(Stored data entries)
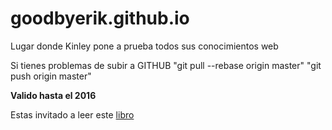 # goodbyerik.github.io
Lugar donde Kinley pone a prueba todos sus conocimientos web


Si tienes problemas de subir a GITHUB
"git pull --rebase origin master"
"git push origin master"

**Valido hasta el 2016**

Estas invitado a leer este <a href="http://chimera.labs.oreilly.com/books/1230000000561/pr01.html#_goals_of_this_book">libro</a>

---

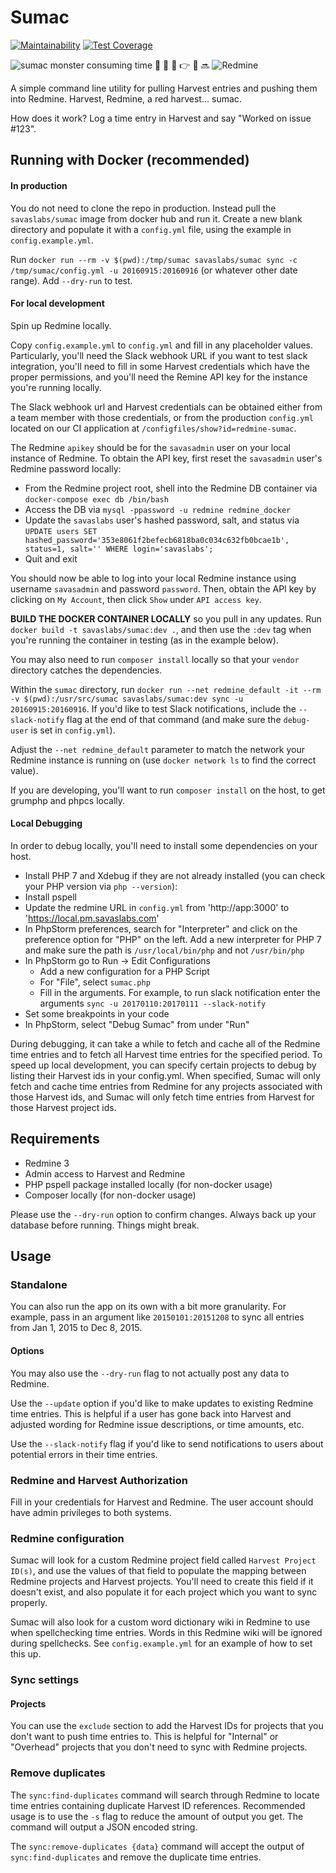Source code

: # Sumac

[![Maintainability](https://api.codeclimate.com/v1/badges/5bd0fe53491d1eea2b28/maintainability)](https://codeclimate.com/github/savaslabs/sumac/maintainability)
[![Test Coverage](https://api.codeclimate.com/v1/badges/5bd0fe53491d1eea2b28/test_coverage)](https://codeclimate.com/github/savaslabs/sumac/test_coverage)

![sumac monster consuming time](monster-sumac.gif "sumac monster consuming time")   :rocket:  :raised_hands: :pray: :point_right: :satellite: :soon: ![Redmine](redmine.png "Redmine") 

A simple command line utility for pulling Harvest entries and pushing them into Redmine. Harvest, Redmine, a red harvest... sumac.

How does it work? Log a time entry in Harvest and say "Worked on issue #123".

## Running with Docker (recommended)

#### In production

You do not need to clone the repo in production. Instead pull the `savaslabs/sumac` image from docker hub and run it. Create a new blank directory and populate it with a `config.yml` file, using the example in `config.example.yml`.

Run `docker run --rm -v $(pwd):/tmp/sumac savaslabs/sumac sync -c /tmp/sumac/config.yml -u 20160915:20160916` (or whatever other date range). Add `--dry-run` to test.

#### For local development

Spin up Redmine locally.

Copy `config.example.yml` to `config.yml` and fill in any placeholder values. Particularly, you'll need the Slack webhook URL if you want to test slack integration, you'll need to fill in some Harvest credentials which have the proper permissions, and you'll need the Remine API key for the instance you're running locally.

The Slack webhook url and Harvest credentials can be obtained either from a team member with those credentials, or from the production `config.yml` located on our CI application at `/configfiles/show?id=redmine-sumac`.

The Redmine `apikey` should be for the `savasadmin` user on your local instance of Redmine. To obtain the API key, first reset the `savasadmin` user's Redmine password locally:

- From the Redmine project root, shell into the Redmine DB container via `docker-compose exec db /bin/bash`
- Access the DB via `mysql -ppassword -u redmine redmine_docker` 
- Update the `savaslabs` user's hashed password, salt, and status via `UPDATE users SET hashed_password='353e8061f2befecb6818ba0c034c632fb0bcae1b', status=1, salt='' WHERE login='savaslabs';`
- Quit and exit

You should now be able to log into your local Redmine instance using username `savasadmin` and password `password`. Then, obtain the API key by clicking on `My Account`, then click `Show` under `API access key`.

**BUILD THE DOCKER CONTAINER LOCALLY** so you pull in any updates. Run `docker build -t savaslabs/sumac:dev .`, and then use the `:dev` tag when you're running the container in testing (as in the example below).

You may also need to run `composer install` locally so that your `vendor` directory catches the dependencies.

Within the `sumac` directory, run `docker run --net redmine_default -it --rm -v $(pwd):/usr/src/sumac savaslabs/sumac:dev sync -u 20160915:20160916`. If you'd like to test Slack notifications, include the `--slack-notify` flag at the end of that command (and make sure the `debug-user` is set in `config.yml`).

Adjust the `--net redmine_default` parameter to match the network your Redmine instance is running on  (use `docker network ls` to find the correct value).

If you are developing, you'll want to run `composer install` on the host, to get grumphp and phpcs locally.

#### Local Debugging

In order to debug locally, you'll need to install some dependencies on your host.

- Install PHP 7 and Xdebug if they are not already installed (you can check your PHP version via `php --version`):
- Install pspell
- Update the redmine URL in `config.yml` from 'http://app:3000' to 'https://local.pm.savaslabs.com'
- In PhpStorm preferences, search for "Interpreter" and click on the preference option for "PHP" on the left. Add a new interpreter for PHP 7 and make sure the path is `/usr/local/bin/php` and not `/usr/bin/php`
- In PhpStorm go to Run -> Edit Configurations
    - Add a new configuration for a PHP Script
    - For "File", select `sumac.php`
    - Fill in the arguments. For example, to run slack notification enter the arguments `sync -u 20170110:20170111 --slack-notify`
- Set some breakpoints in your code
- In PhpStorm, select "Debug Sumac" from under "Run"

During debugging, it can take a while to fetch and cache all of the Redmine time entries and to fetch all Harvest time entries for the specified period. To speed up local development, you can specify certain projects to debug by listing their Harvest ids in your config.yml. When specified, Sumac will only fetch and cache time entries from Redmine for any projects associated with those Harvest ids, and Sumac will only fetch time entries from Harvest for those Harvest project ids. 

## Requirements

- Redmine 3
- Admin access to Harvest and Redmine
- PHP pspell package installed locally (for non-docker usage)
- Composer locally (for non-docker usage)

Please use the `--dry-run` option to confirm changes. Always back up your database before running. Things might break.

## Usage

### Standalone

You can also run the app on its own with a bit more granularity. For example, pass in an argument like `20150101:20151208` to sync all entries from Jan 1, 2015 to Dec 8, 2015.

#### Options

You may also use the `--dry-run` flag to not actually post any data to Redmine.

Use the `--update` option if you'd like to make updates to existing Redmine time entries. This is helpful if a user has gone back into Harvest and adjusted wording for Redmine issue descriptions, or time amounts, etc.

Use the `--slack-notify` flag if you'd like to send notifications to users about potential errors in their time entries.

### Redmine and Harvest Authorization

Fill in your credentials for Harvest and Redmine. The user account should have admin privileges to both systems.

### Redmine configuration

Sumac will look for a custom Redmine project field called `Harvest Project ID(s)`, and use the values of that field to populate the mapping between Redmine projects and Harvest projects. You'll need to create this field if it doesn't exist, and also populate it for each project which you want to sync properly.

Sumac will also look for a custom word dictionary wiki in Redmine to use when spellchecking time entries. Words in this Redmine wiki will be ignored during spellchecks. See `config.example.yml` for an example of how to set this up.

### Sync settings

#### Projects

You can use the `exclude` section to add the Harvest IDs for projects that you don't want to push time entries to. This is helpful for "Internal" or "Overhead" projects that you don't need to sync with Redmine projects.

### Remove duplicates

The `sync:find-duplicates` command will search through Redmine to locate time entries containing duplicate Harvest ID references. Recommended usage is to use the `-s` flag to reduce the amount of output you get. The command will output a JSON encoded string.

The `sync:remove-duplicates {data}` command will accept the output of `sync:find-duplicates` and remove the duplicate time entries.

* _Description of the task_:
Out of the records above, return only the lines from the one with "# goodbyerik.github.io" through the one with "Estas invitado a", exactly, and none of the pictures.

* _Output for this exercise_:
 # goodbyerik.github.io
Lugar donde Kinley pone a prueba todos sus conocimientos web


Si tienes problemas de subir a GITHUB
"git pull --rebase origin master"
"git push origin master"

**Valido hasta el 2016**

Estas invitado a leer este <a href="http://chimera.labs.oreilly.com/books/1230000000561/pr01.html#_goals_of_this_book">libro</a>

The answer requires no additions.